> GOAL OF THE EXERCISE:
Both the line below containing "# Scene Clicker" and the line containing "## ruipin's libWrapper", along with every line between them, should be repeated exactly; no other line belongs in the answer.

> MATERIAL FOR THIS EXERCISE:
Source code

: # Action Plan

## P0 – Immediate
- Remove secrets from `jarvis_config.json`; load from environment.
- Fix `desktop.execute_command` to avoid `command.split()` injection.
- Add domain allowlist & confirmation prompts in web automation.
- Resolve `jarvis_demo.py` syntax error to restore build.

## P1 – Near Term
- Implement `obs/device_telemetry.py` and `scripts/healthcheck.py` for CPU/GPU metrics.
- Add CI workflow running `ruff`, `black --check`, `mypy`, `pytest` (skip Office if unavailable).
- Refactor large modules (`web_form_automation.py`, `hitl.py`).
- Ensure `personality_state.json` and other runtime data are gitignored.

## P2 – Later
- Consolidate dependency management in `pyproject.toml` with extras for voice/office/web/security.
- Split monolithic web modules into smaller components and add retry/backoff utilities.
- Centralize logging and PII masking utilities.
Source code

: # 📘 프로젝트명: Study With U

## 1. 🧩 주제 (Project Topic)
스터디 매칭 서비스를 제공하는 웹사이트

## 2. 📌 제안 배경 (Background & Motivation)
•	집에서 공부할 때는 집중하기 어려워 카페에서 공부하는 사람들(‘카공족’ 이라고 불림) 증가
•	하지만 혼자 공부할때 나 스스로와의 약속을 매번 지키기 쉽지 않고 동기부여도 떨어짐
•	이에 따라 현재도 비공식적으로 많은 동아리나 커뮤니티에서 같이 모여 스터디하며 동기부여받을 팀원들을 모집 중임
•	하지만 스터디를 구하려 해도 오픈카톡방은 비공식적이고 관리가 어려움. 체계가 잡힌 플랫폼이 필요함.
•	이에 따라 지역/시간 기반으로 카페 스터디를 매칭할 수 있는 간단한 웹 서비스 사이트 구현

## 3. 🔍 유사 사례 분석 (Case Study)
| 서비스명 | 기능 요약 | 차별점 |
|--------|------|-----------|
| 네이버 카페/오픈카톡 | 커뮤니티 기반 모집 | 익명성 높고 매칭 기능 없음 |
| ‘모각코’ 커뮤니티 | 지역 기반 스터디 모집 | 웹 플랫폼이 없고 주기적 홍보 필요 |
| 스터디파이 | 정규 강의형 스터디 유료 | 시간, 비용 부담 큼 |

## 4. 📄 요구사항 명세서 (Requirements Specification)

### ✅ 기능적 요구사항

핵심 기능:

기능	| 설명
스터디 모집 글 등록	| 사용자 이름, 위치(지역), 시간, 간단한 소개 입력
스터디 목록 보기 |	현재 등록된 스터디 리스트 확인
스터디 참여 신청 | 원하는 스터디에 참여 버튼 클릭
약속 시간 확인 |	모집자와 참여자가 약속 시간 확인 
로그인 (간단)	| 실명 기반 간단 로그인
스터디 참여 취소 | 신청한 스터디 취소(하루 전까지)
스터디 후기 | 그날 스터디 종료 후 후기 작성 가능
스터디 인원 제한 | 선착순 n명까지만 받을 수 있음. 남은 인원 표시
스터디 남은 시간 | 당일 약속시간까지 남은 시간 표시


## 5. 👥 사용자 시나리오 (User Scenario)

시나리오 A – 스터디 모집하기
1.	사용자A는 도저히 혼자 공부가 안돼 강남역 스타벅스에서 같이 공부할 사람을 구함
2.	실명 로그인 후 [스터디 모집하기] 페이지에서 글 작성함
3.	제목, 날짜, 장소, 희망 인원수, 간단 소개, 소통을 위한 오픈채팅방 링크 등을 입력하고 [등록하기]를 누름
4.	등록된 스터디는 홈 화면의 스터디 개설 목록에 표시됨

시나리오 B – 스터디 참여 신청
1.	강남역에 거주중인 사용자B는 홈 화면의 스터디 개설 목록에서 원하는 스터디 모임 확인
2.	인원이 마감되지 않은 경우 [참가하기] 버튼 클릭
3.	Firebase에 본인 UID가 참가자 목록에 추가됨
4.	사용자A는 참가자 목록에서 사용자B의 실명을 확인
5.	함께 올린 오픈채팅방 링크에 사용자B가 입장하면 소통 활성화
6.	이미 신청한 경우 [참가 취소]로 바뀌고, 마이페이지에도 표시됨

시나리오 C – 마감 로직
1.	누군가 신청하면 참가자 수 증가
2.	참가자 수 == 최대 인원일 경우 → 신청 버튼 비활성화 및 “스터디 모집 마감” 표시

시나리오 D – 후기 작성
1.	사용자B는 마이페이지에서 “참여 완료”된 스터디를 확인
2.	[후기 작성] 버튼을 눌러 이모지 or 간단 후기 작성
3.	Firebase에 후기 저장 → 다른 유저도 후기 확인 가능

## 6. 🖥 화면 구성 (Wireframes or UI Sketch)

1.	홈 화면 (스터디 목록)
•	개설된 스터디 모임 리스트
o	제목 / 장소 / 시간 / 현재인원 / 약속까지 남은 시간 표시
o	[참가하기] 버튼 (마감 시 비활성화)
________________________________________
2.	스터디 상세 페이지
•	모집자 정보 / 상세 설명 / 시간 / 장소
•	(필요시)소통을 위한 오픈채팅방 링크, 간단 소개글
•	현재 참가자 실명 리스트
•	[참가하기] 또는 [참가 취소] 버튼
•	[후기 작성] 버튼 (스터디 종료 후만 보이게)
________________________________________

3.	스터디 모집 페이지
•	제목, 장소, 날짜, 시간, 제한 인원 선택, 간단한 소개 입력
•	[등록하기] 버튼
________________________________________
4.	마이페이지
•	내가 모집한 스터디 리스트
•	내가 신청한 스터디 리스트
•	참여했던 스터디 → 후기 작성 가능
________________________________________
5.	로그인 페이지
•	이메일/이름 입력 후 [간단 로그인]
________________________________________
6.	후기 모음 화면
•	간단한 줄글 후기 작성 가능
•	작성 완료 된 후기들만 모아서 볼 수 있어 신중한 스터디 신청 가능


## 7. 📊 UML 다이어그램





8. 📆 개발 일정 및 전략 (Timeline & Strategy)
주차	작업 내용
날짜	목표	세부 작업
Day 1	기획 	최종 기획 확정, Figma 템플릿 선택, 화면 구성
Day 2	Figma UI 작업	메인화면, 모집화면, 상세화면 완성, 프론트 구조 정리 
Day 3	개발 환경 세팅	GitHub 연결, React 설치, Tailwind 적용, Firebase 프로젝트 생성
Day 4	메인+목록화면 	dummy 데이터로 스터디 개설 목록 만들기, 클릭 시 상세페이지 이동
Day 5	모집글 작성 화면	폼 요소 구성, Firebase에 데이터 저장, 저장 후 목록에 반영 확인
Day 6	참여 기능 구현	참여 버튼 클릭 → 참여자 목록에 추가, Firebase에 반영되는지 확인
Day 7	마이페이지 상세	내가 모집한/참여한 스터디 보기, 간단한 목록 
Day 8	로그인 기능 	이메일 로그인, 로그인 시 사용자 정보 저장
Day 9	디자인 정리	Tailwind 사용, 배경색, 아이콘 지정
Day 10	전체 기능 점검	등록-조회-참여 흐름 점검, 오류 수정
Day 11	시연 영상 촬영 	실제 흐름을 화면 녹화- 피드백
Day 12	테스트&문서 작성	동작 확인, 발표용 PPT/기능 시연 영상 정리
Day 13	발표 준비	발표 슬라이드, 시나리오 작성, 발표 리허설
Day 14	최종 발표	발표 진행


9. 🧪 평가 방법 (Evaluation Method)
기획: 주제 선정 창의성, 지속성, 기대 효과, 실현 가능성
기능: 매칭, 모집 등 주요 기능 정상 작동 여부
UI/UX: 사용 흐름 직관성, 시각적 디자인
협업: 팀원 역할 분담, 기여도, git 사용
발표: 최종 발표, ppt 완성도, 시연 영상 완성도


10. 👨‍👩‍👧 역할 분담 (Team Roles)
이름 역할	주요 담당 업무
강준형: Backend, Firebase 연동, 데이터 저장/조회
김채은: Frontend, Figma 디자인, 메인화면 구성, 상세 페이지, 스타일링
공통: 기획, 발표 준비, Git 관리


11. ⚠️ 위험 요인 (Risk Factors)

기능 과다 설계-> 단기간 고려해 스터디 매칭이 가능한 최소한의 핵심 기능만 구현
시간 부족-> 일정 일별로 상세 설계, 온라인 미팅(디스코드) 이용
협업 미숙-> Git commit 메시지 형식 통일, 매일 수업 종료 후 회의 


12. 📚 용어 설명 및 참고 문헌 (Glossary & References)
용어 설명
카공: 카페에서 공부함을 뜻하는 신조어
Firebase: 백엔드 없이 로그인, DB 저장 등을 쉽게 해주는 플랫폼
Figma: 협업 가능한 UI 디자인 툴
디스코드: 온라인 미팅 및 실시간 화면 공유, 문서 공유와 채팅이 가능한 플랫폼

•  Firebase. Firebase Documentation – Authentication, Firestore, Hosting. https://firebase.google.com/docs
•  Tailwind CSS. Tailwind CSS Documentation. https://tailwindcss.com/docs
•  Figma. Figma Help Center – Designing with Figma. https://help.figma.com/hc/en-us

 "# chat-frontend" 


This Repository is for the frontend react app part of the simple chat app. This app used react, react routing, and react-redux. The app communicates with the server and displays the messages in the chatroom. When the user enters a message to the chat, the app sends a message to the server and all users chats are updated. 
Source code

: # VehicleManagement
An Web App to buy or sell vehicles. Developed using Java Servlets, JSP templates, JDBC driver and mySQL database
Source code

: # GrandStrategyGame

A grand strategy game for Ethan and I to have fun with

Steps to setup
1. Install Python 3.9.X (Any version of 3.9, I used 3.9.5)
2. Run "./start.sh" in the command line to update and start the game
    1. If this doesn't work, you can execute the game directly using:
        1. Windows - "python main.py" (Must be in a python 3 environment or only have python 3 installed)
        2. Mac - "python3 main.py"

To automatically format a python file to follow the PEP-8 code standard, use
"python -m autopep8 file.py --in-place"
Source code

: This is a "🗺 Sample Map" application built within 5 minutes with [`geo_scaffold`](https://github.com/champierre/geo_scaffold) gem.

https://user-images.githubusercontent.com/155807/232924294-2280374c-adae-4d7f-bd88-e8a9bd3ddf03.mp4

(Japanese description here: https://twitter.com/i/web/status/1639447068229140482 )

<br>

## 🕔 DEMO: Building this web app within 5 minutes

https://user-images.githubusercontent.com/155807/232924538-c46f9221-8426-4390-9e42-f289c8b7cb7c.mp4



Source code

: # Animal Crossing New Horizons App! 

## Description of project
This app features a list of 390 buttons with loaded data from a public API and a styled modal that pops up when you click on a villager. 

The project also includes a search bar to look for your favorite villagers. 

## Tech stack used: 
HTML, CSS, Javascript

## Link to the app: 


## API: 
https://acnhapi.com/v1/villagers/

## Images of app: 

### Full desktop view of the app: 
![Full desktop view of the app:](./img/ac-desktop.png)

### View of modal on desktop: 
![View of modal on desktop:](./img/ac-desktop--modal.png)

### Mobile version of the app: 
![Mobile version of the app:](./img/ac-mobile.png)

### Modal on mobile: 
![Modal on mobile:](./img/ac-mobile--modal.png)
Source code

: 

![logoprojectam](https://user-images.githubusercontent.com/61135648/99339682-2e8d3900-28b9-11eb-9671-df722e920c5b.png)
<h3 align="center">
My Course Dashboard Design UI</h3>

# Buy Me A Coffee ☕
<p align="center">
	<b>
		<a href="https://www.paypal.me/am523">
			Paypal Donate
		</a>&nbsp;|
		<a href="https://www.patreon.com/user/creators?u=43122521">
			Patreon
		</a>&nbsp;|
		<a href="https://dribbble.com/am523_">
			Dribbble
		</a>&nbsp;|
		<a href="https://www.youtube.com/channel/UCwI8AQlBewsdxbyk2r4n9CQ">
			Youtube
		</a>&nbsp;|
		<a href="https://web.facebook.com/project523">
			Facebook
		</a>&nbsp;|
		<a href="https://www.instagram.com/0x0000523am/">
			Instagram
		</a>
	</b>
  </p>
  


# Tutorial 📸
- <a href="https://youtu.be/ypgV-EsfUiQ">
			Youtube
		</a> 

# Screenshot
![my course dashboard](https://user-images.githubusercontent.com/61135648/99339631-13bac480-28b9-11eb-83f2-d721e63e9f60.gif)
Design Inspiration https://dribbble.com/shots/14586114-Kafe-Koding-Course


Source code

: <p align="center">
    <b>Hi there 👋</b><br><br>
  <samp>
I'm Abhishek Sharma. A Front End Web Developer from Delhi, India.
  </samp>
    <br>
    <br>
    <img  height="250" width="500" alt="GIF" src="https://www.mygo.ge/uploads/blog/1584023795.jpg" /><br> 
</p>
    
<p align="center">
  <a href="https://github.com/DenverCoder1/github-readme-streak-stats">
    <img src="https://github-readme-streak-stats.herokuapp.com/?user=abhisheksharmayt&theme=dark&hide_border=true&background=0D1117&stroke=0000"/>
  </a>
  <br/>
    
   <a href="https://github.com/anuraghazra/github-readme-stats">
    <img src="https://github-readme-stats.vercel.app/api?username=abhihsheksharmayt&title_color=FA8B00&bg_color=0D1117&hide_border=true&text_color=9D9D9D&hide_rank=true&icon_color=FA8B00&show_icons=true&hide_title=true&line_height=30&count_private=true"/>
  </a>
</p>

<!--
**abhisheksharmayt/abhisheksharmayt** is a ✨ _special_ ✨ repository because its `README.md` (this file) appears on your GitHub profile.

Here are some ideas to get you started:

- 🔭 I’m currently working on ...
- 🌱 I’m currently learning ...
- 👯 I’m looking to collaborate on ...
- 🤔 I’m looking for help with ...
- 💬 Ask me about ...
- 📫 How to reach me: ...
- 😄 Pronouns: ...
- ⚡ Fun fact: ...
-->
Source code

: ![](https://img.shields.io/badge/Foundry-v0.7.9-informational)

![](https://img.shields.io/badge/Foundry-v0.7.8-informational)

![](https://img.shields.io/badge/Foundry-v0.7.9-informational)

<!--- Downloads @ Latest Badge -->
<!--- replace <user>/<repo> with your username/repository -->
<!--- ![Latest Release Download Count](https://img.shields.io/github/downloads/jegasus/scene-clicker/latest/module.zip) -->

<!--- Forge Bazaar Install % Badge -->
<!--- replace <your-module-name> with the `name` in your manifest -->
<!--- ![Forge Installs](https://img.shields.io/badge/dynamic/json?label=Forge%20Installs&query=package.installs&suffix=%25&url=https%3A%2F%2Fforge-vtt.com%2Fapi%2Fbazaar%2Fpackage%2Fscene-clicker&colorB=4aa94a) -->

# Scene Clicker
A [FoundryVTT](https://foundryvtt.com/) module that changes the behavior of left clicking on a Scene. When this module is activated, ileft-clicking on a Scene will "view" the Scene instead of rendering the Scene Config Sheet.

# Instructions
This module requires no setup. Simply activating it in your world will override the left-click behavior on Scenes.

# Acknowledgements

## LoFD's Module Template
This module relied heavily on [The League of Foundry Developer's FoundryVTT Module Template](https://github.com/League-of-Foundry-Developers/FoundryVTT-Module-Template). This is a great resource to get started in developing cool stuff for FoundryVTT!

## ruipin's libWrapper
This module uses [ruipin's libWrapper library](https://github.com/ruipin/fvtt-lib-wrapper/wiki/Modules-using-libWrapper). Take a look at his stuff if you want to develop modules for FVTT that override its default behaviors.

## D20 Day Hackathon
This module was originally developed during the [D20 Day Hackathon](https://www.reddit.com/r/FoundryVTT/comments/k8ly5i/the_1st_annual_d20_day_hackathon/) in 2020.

> EXPECTED ANSWER:
# Scene Clicker
A [FoundryVTT](https://foundryvtt.com/) module that changes the behavior of left clicking on a Scene. When this module is activated, ileft-clicking on a Scene will "view" the Scene instead of rendering the Scene Config Sheet.

# Instructions
This module requires no setup. Simply activating it in your world will override the left-click behavior on Scenes.

# Acknowledgements

## LoFD's Module Template
This module relied heavily on [The League of Foundry Developer's FoundryVTT Module Template](https://github.com/League-of-Foundry-Developers/FoundryVTT-Module-Template). This is a great resource to get started in developing cool stuff for FoundryVTT!

## ruipin's libWrapper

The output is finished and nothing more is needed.